_Goal of the exercise:_
The entries below are to be repeated exactly, with the pictures left out.

(Data items)
┄┄┄┄┄┄

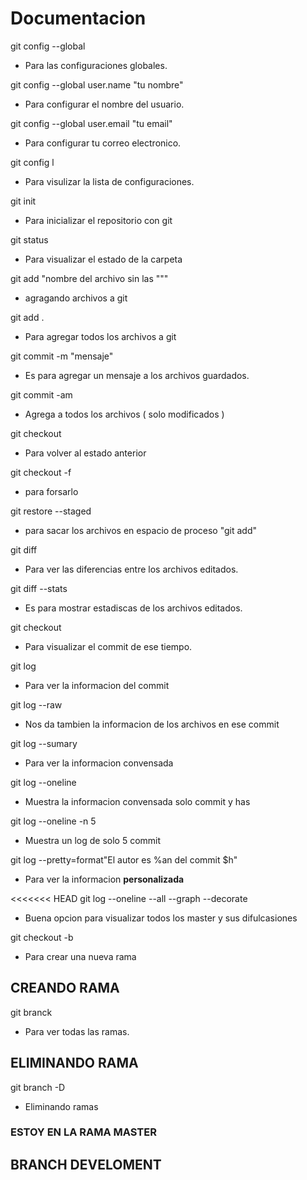 # Documentacion

git config --global
- Para las configuraciones globales.

git config --global user.name "tu nombre"
- Para configurar el nombre del usuario.

git config --global user.email "tu email"
- Para configurar tu correo electronico.

git config l
- Para visulizar la lista de configuraciones.

git init 
- Para inicializar el repositorio con git

git status
- Para visualizar el estado de la carpeta
  
git add "nombre del archivo sin las """
- agragando archivos a git


git add .
- Para agregar todos los archivos a git

git commit -m "mensaje"
- Es para agregar un mensaje a los archivos guardados.

git commit -am 
- Agrega a todos los archivos ( solo modificados )

git checkout 
- Para volver al estado anterior 

git checkout -f
- para forsarlo


git restore --staged
- para sacar los archivos en espacio de proceso "git add"
  
git diff
- Para ver las diferencias entre los archivos editados.

git diff --stats
- Es para mostrar estadiscas de los archivos editados.

git checkout <numero del commit>
- Para visualizar el commit de ese tiempo.

git log 
- Para ver la informacion del commit

git log --raw
- Nos da tambien la informacion de los archivos en ese commit

git log --sumary
- Para ver la informacion convensada

git log --oneline
- Muestra la informacion convensada solo commit y has

git log --oneline -n 5
- Muestra un log de solo 5 commit

git log --pretty=format"El autor es %an del commit $h"
- Para ver la informacion **personalizada**

<<<<<<< HEAD
git log --oneline --all --graph --decorate
- Buena opcion para visualizar todos los master y sus difulcasiones
  

git checkout -b 
- Para crear una nueva rama
## CREANDO RAMA
git branck
- Para ver todas las ramas.

## ELIMINANDO RAMA

git branch -D
- Eliminando ramas

### ESTOY EN LA RAMA MASTER 

## BRANCH DEVELOMENT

┄┄┄┄┄┄

_Result:_
 # Documentacion

git config --global
- Para las configuraciones globales.

git config --global user.name "tu nombre"
- Para configurar el nombre del usuario.

git config --global user.email "tu email"
- Para configurar tu correo electronico.

git config l
- Para visulizar la lista de configuraciones.

git init 
- Para inicializar el repositorio con git

git status
- Para visualizar el estado de la carpeta
  
git add "nombre del archivo sin las """
- agragando archivos a git


git add .
- Para agregar todos los archivos a git

git commit -m "mensaje"
- Es para agregar un mensaje a los archivos guardados.

git commit -am 
- Agrega a todos los archivos ( solo modificados )

git checkout 
- Para volver al estado anterior 

git checkout -f
- para forsarlo


git restore --staged
- para sacar los archivos en espacio de proceso "git add"
  
git diff
- Para ver las diferencias entre los archivos editados.

git diff --stats
- Es para mostrar estadiscas de los archivos editados.

git checkout <numero del commit>
- Para visualizar el commit de ese tiempo.

git log 
- Para ver la informacion del commit

git log --raw
- Nos da tambien la informacion de los archivos en ese commit

git log --sumary
- Para ver la informacion convensada

git log --oneline
- Muestra la informacion convensada solo commit y has

git log --oneline -n 5
- Muestra un log de solo 5 commit

git log --pretty=format"El autor es %an del commit $h"
- Para ver la informacion **personalizada**

<<<<<<< HEAD
git log --oneline --all --graph --decorate
- Buena opcion para visualizar todos los master y sus difulcasiones
  

git checkout -b 
- Para crear una nueva rama
## CREANDO RAMA
git branck
- Para ver todas las ramas.

## ELIMINANDO RAMA

git branch -D
- Eliminando ramas

### ESTOY EN LA RAMA MASTER 

## BRANCH DEVELOMENT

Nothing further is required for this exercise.